It’s helpful if the most senior person in the room – if that’s not you – encourages the participants to have a little fun with the exercise. Having that person say they won’t judge anyone and they hope no one will judge them, will allow everyone to try things. After all, the aim is to improve the plans, and sometimes we need the freedom to make mistakes to do that. It’s far better to do things that don’t work in an exercise than during a real incident.

There’s also a serious side to this, especially for incident management teams. In my experience, teams that can have fun together are more likely to handle really difficult, prolonged incidents as a cohesive, mutually supportive group.

13. Encourage friendly competition where you can
For desktops, instead of one group, split your delegates into teams. Get them to look at each part of the exercise within their own group and then feed back to the rest of the room. If they’re not sure about this, ask them to imagine everyone else is unavailable to make decisions (e.g. stuck in a storm, have flu, are on holiday, etc. ) – if you say it with a firm smile, they’ll usually enjoy this element. This can achieve several things:

  • Different groups will take different approaches so everyone learns more;
  • You have more control of the room when groups speak – one group is you verses them and its harder to control the conversation: allowing each group three minutes (for example) means you have perfect control of the discussion as everyone understands you need to move on from them;
  • An element of friendly competition never hurts: friendly rivalry can produce some brilliant work;
  • Quieter staff will be nudged to contribute more in smaller groups, and they often contribute ideas that haven’t been heard before because, well, they’re usually quieter!

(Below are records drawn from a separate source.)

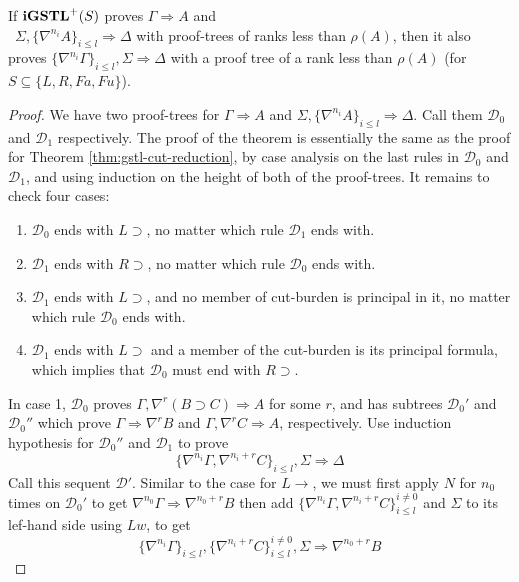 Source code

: \begin{thm}\label{thm:igstl-cut-reduction}
  If $\mathbf{iGSTL}^+(S)$ proves $\Gamma \Rightarrow A$ and\\\ $\Sigma , \{\nabla^{n_i} A\}_{i \leq l} \Rightarrow \Delta$ with proof-trees of ranks less than $\rho(A)$, then it also proves $\{\nabla^{n_i} \Gamma\}_{i \leq l} , \Sigma \Rightarrow \Delta$ with a proof tree of a rank less than $\rho(A)$ (for $S \subseteq \{L, R, Fa, Fu\}$).
\end{thm}
\begin{proof}
  We have two proof-trees for $\Gamma \Rightarrow  A$ and $\Sigma , \{\nabla^{n_i} A\}_{i \leq l} \Rightarrow \Delta$. Call them $\mathcal{D}_0$ and $\mathcal{D}_1$ respectively. The proof of the theorem is essentially the same as the proof for Theorem \ref{thm:gstl-cut-reduction}, by case analysis on the last rules in $\mathcal{D}_0$ and $\mathcal{D}_1$, and using induction on the height of both of the proof-trees. It remains to check four cases:
  \begin{enumerate}
    \item $\mathcal{D}_0$ ends with $L \supset$, no matter which rule $\mathcal{D}_1$ ends with.
    \item $\mathcal{D}_1$ ends with $R \supset$, no matter which rule $\mathcal{D}_0$ ends with.
    \item $\mathcal{D}_1$ ends with $L \supset$, and no member of cut-burden is principal in it, no matter which rule $\mathcal{D}_0$ ends with.
    \item $\mathcal{D}_1$ ends with $L \supset$ and a member of the cut-burden is its principal formula, which implies that $\mathcal{D}_0$ must end with $R \supset$.
  \end{enumerate}
  In case 1, $\mathcal{D}_0$ proves $\Gamma, \nabla^r (B \supset C) \Rightarrow A$ for some $r$, and has subtrees $\mathcal{D}_0'$ and $\mathcal{D}_0''$ which prove $\Gamma \Rightarrow \nabla^r B$ and $\Gamma, \nabla^r C \Rightarrow A$, respectively. Use induction hypothesis for $\mathcal{D}_0''$ and $\mathcal{D}_1$ to prove
  $$\{ \nabla^{n_i} \Gamma, \nabla^{n_i+r} C \}_{i \leq l}, \Sigma \Rightarrow \Delta$$
  Call this sequent $\mathcal{D}'$. Similar to the case for $L \rightarrow$, we must first apply $N$ for $n_0$ times on $\mathcal{D}_0'$ to get $\nabla^{n_0} \Gamma \Rightarrow \nabla^{n_0+r} B$ then add $\{\nabla^{n_i} \Gamma, \nabla^{n_i+r}C\}_{i \leq l}^{i \neq 0}$ and $\Sigma$ to its lef-hand side using $Lw$, to get
  $$\{\nabla^{n_i} \Gamma\}_{i \leq l}, \{\nabla^{n_i+r}C\}_{i \leq l}^{i \neq 0}, \Sigma \Rightarrow \nabla^{n_0+r} B$$

\end{proof}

The ideal group size is five-ten, but you can do it with more or less. Ideally you don’t want more than three or four groups feeding back at each stage of your rehearsal (else it gets repetitive and long-winded) so, if you have more than this number, simply choose different groups to respond each time. Ask those that don’t speak to make notes to hand in at the end if their point isn’t covered during the session.

14. Keep it realistic
It’s sensible to ask your delegates to suspend their disbelief if you’re running a scenario-based exercise. It’s useful to ask them to remember you’re testing the plan, not the scenario. You can also suggest that they make reasonable assumptions regarding any issues or holes they spot. But none of this takes away from the fact that you should aim to make any scenario as realistic as possible.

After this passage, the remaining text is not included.